WHAT IS EXPECTED
Transcribe, word for word and without additions, each line below from the one containing "- **AI & Machine Learning**" through the one containing "### 🏆 Our Leader", both ends included.

☆ ☆ ☆ ☆ ☆

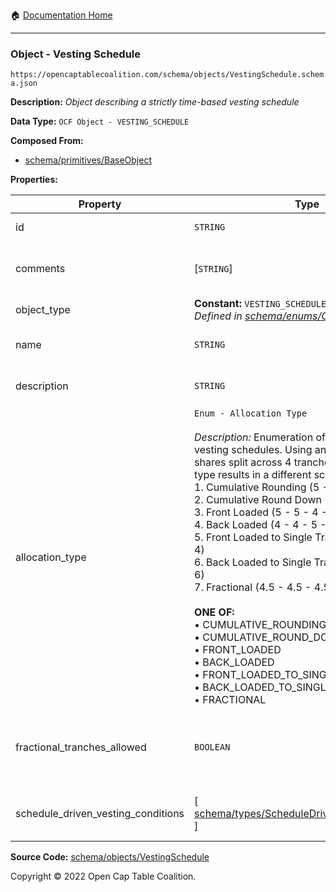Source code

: :house: [Documentation Home](/README.md)

---

### Object - Vesting Schedule

`https://opencaptablecoalition.com/schema/objects/VestingSchedule.schema.json`

**Description:** _Object describing a strictly time-based vesting schedule_

**Data Type:** `OCF Object - VESTING_SCHEDULE`

**Composed From:**

- [schema/primitives/BaseObject](/docs/schema/primitives/BaseObject.md)

**Properties:**

| Property                           | Type                                                                                                                                                                                                                                                                                                                                                                                                                                                                                                                                                                                                                                                                                                                                                                                                                          | Description                                                                                           | Required   |
| ---------------------------------- | ----------------------------------------------------------------------------------------------------------------------------------------------------------------------------------------------------------------------------------------------------------------------------------------------------------------------------------------------------------------------------------------------------------------------------------------------------------------------------------------------------------------------------------------------------------------------------------------------------------------------------------------------------------------------------------------------------------------------------------------------------------------------------------------------------------------------------- | ----------------------------------------------------------------------------------------------------- | ---------- |
| id                                 | `STRING`                                                                                                                                                                                                                                                                                                                                                                                                                                                                                                                                                                                                                                                                                                                                                                                                                      | Identifier for the object                                                                             | `REQUIRED` |
| comments                           | [`STRING`]                                                                                                                                                                                                                                                                                                                                                                                                                                                                                                                                                                                                                                                                                                                                                                                                                    | Unstructured text comments related to and stored for the object                                       | -          |
| object_type                        | **Constant:** `VESTING_SCHEDULE`</br>_Defined in [schema/enums/ObjectType](/docs/schema/enums/ObjectType.md)_                                                                                                                                                                                                                                                                                                                                                                                                                                                                                                                                                                                                                                                                                                                 | Object type field                                                                                     | `REQUIRED` |
| name                               | `STRING`                                                                                                                                                                                                                                                                                                                                                                                                                                                                                                                                                                                                                                                                                                                                                                                                                      | Concise name for the vesting schedule                                                                 | `REQUIRED` |
| description                        | `STRING`                                                                                                                                                                                                                                                                                                                                                                                                                                                                                                                                                                                                                                                                                                                                                                                                                      | Detailed description of the vesting schedule                                                          | `REQUIRED` |
| allocation_type                    | `Enum - Allocation Type`</br></br>_Description:_ Enumeration of allocation types for vesting schedules. Using an example of 18 shares split across 4 tranches, each allocation type results in a different schedule as follows: </br>  1.  Cumulative Rounding (5 - 4 - 5 - 4)</br>  2.  Cumulative Round Down (4 - 5 - 4 - 5)</br>  3.  Front Loaded (5 - 5 - 4 - 4)</br>  4.  Back Loaded (4 - 4 - 5 - 5)</br>  5.  Front Loaded to Single Tranche (6 - 4 - 4 - 4)</br>  6.  Back Loaded to Single Tranche (4 - 4 - 4 - 6)</br>  7.  Fractional (4.5 - 4.5 - 4.5 - 4.5)</br></br>**ONE OF:** </br>&bull; CUMULATIVE_ROUNDING </br>&bull; CUMULATIVE_ROUND_DOWN </br>&bull; FRONT_LOADED </br>&bull; BACK_LOADED </br>&bull; FRONT_LOADED_TO_SINGLE_TRANCHE </br>&bull; BACK_LOADED_TO_SINGLE_TRANCHE </br>&bull; FRACTIONAL | Allocation/rounding type for the vesting schedule                                                     | `REQUIRED` |
| fractional_tranches_allowed        | `BOOLEAN`                                                                                                                                                                                                                                                                                                                                                                                                                                                                                                                                                                                                                                                                                                                                                                                                                     | Whether or not fractional tranches are allowed. Note: if this is true, the allocation type is ignored | `REQUIRED` |
| schedule_driven_vesting_conditions | [ [schema/types/ScheduleDrivenVestingCondition](/docs/schema/types/ScheduleDrivenVestingCondition.md) ]                                                                                                                                                                                                                                                                                                                                                                                                                                                                                                                                                                                                                                                                                                                       | Schedule rows defining the vesting schedule tranches                                                  | `REQUIRED` |

**Source Code:** [schema/objects/VestingSchedule](/schema/objects/VestingSchedule.schema.json)

Copyright © 2022 Open Cap Table Coalition.
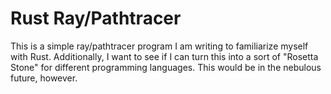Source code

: # Rust Ray/Pathtracer

This is a simple ray/pathtracer program I am writing to familiarize myself with Rust.
Additionally, I want to see if I can turn this into a sort of "Rosetta Stone" for different programming languages.
This would be in the nebulous future, however.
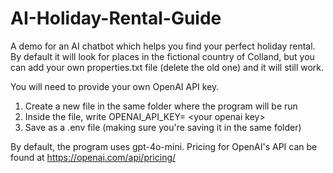 # AI-Holiday-Rental-Guide
A demo for an AI chatbot which helps you find your perfect holiday rental. By default it will look for places in the fictional country of Colland, but you can add your own properties.txt file (delete the old one) and it will still work.

You will need to provide your own OpenAI API key. 
  1) Create a new file in the same folder where the program will be run
  2) Inside the file, write OPENAI_API_KEY= \<your openai key\>
  3) Save as a .env file (making sure you're saving it in the same folder)

By default, the program uses gpt-4o-mini. Pricing for OpenAI's API can be found at https://openai.com/api/pricing/
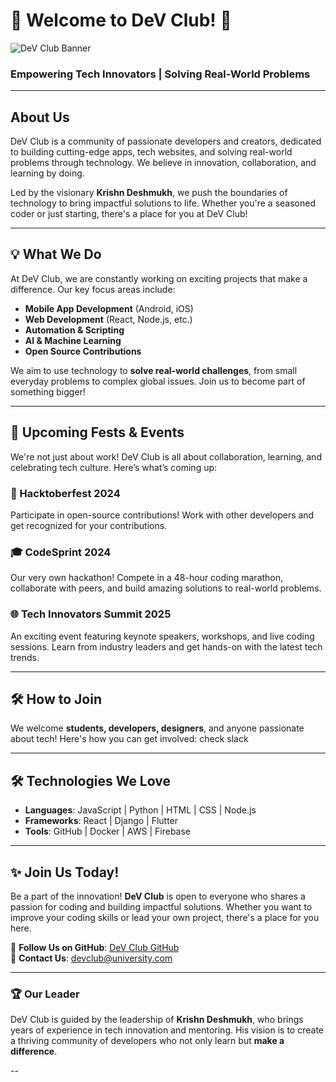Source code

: # 🚀 Welcome to DeV Club! 🎉

![DeV Club Banner](https://link-to-image.com/banner.png)

### Empowering Tech Innovators | Solving Real-World Problems

---

## About Us

DeV Club is a community of passionate developers and creators, dedicated to building cutting-edge apps, tech websites, and solving real-world problems through technology. We believe in innovation, collaboration, and learning by doing.

Led by the visionary **Krishn Deshmukh**, we push the boundaries of technology to bring impactful solutions to life. Whether you're a seasoned coder or just starting, there's a place for you at DeV Club!

---

## 💡 What We Do

At DeV Club, we are constantly working on exciting projects that make a difference. Our key focus areas include:

- **Mobile App Development** (Android, iOS)
- **Web Development** (React, Node.js, etc.)
- **Automation & Scripting**
- **AI & Machine Learning**
- **Open Source Contributions**

We aim to use technology to **solve real-world challenges**, from small everyday problems to complex global issues. Join us to become part of something bigger!

---

## 🎉 Upcoming Fests & Events

We're not just about work! DeV Club is all about collaboration, learning, and celebrating tech culture. Here’s what’s coming up:

### 🚀 Hacktoberfest 2024
Participate in open-source contributions! Work with other developers and get recognized for your contributions.

### 🎓 CodeSprint 2024
Our very own hackathon! Compete in a 48-hour coding marathon, collaborate with peers, and build amazing solutions to real-world problems. 

### 🌐 Tech Innovators Summit 2025
An exciting event featuring keynote speakers, workshops, and live coding sessions. Learn from industry leaders and get hands-on with the latest tech trends.

---

## 🛠️ How to Join

We welcome **students, developers, designers**, and anyone passionate about tech! Here's how you can get involved:
check slack 


---

## 🛠️ Technologies We Love

- **Languages**: JavaScript | Python | HTML | CSS | Node.js
- **Frameworks**: React | Django | Flutter
- **Tools**: GitHub | Docker | AWS | Firebase

---

## ✨ Join Us Today!

Be a part of the innovation! **DeV Club** is open to everyone who shares a passion for coding and building impactful solutions. Whether you want to improve your coding skills or lead your own project, there's a place for you here.

🔗 **Follow Us on GitHub**: [DeV Club GitHub](https://github.com/ARYANVBW)  
📧 **Contact Us**: devclub@university.com

---

### 🏆 Our Leader

DeV Club is guided by the leadership of **Krishn Deshmukh**, who brings years of experience in tech innovation and mentoring. His vision is to create a thriving community of developers who not only learn but **make a difference**.

--
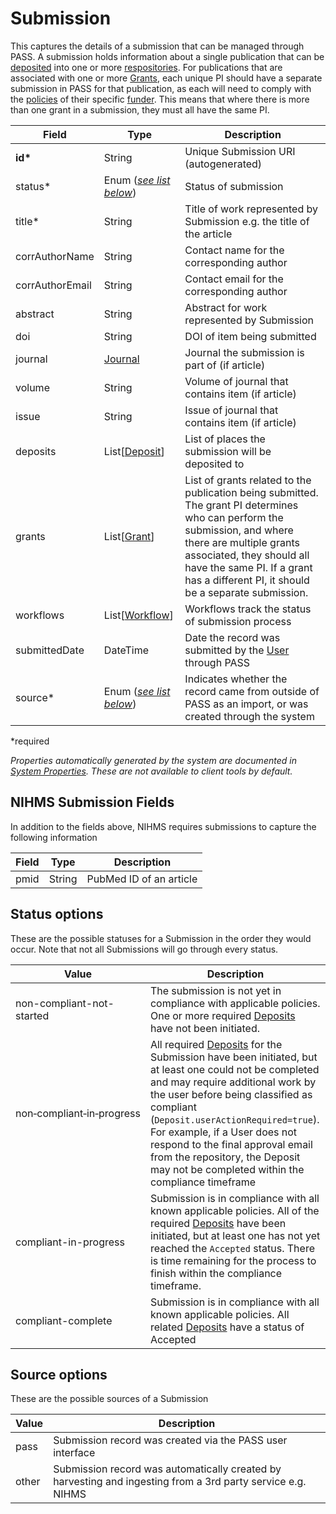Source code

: # Submission
This captures the details of a submission that can be managed through PASS. A submission holds information about a single publication that can be [deposited](Deposit.md) into one or more [respositories](Repository.md). For publications that are associated with one or more [Grants](Grant.md), each unique PI should have a separate submission in PASS for that publication, as each will need to comply with the [policies](Policy.md) of their specific [funder](Funder.md). This means that where there is more than one grant in a submission, they must all have the same PI.

| Field  		| Type  		| Description |
| ------------- | ------------- | ------------- |
| __id*__ | String | Unique Submission URI (autogenerated) |
| status* | Enum ([_see list below_](#status-options)) | Status of submission |
| title* | String | Title of work represented by Submission e.g. the title of the article |
| corrAuthorName | String  | Contact name for the corresponding author |
| corrAuthorEmail | String | Contact email for the corresponding author |
| abstract | String | Abstract for work represented by Submission |
| doi | String | DOI of item being submitted |
| journal | [Journal](Journal.md) | Journal the submission is part of (if article) |
| volume | String | Volume of journal that contains item (if article) |
| issue | String | Issue of journal that contains item (if article) |
| deposits | List[[Deposit](Deposit.md)] | List of places the submission will be deposited to |
| grants | List[[Grant](Grant.md)] | List of grants related to the publication being submitted. The grant PI determines who can perform the submission, and where there are multiple grants associated, they should all have the same PI. If a grant has a different PI, it should be a separate submission. |
| workflows | List[[Workflow](Workflow.md)] | Workflows track the status of submission process |
| submittedDate | DateTime | Date the record was submitted by the [User](User.md) through PASS |
| source* | Enum ([_see list below_](#source-options)) | Indicates whether the record came from outside of PASS as an import, or was created through the system |
 
*required 

*Properties automatically generated by the system are documented in [System Properties](SystemProperties.md). These are not available to client tools by default.*

## NIHMS Submission Fields

In addition to the fields above, NIHMS requires submissions to capture the following information

| Field  		| Type  		| Description |
| ------------- | ------------- | ------------- |
| pmid |  String | PubMed ID of an article |

## Status options

These are the possible statuses for a Submission in the order they would occur. Note that not all Submissions will go through every status.

| Value  					| Description |
| -------------------------- | ------------- |
| non-compliant-not-started | The submission is not yet in compliance with applicable policies. One or more required [Deposits](Deposit.md) have not been initiated. |
| non&#8209;compliant&#8209;in&#8209;progress | All required [Deposits](Deposit.md) for the Submission have been initiated, but at least one could not be completed and may require additional work by the user before being classified as compliant (`Deposit.userActionRequired=true`). For example, if a User does not respond to the final approval email from the repository, the Deposit may not be completed within the compliance timeframe  |
| compliant-in-progress | Submission is in compliance with all known applicable policies. All of the required [Deposits](Deposit.md) have been initiated, but at least one has not yet reached the `Accepted` status. There is time remaining for the process to finish within the compliance timeframe. |
| compliant-complete | Submission is in compliance with all known applicable policies. All related [Deposits](Deposit.md) have a status of Accepted |


## Source options

These are the possible sources of a Submission

| Value  		| Description |
| ------------- | ------------- |
| pass | Submission record was created via the PASS user interface |
| other | Submission record was automatically created by harvesting and ingesting from a 3rd party service e.g. NIHMS |
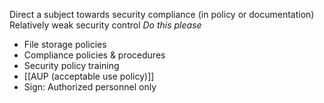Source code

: Direct a subject towards security compliance (in policy or documentation)
Relatively weak security control
*Do this please*
- File storage policies 
- Compliance policies & procedures
- Security policy training
- [[AUP (acceptable use policy)]]
- Sign: Authorized personnel only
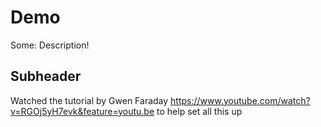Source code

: # Demo

Some: Description!

## Subheader

Watched the tutorial by Gwen Faraday https://www.youtube.com/watch?v=RGOj5yH7evk&feature=youtu.be to help set all this up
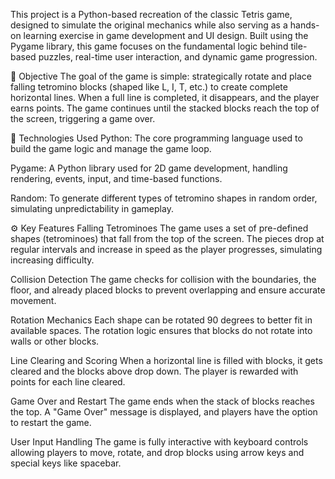 This project is a Python-based recreation of the classic Tetris game, designed to simulate the original mechanics while also serving as a hands-on learning exercise in game development and UI design. Built using the Pygame library, this game focuses on the fundamental logic behind tile-based puzzles, real-time user interaction, and dynamic game progression.

🎯 Objective
The goal of the game is simple: strategically rotate and place falling tetromino blocks (shaped like L, I, T, etc.) to create complete horizontal lines. When a full line is completed, it disappears, and the player earns points. The game continues until the stacked blocks reach the top of the screen, triggering a game over.

🔧 Technologies Used
Python: The core programming language used to build the game logic and manage the game loop.

Pygame: A Python library used for 2D game development, handling rendering, events, input, and time-based functions.

Random: To generate different types of tetromino shapes in random order, simulating unpredictability in gameplay.

⚙️ Key Features
Falling Tetrominoes
The game uses a set of pre-defined shapes (tetrominoes) that fall from the top of the screen. The pieces drop at regular intervals and increase in speed as the player progresses, simulating increasing difficulty.

Collision Detection
The game checks for collision with the boundaries, the floor, and already placed blocks to prevent overlapping and ensure accurate movement.

Rotation Mechanics
Each shape can be rotated 90 degrees to better fit in available spaces. The rotation logic ensures that blocks do not rotate into walls or other blocks.

Line Clearing and Scoring
When a horizontal line is filled with blocks, it gets cleared and the blocks above drop down. The player is rewarded with points for each line cleared.

Game Over and Restart
The game ends when the stack of blocks reaches the top. A "Game Over" message is displayed, and players have the option to restart the game.

User Input Handling
The game is fully interactive with keyboard controls allowing players to move, rotate, and drop blocks using arrow keys and special keys like spacebar.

☆ ☆ ☆ ☆ ☆

RESULT
- **AI & Machine Learning**
- **Open Source Contributions**

We aim to use technology to **solve real-world challenges**, from small everyday problems to complex global issues. Join us to become part of something bigger!

---

## 🎉 Upcoming Fests & Events

We're not just about work! DeV Club is all about collaboration, learning, and celebrating tech culture. Here’s what’s coming up:

### 🚀 Hacktoberfest 2024
Participate in open-source contributions! Work with other developers and get recognized for your contributions.

### 🎓 CodeSprint 2024
Our very own hackathon! Compete in a 48-hour coding marathon, collaborate with peers, and build amazing solutions to real-world problems. 

### 🌐 Tech Innovators Summit 2025
An exciting event featuring keynote speakers, workshops, and live coding sessions. Learn from industry leaders and get hands-on with the latest tech trends.

---

## 🛠️ How to Join

We welcome **students, developers, designers**, and anyone passionate about tech! Here's how you can get involved:
check slack 


---

## 🛠️ Technologies We Love

- **Languages**: JavaScript | Python | HTML | CSS | Node.js
- **Frameworks**: React | Django | Flutter
- **Tools**: GitHub | Docker | AWS | Firebase

---

## ✨ Join Us Today!

Be a part of the innovation! **DeV Club** is open to everyone who shares a passion for coding and building impactful solutions. Whether you want to improve your coding skills or lead your own project, there's a place for you here.

🔗 **Follow Us on GitHub**: [DeV Club GitHub](https://github.com/ARYANVBW)  
📧 **Contact Us**: devclub@university.com

---

### 🏆 Our Leader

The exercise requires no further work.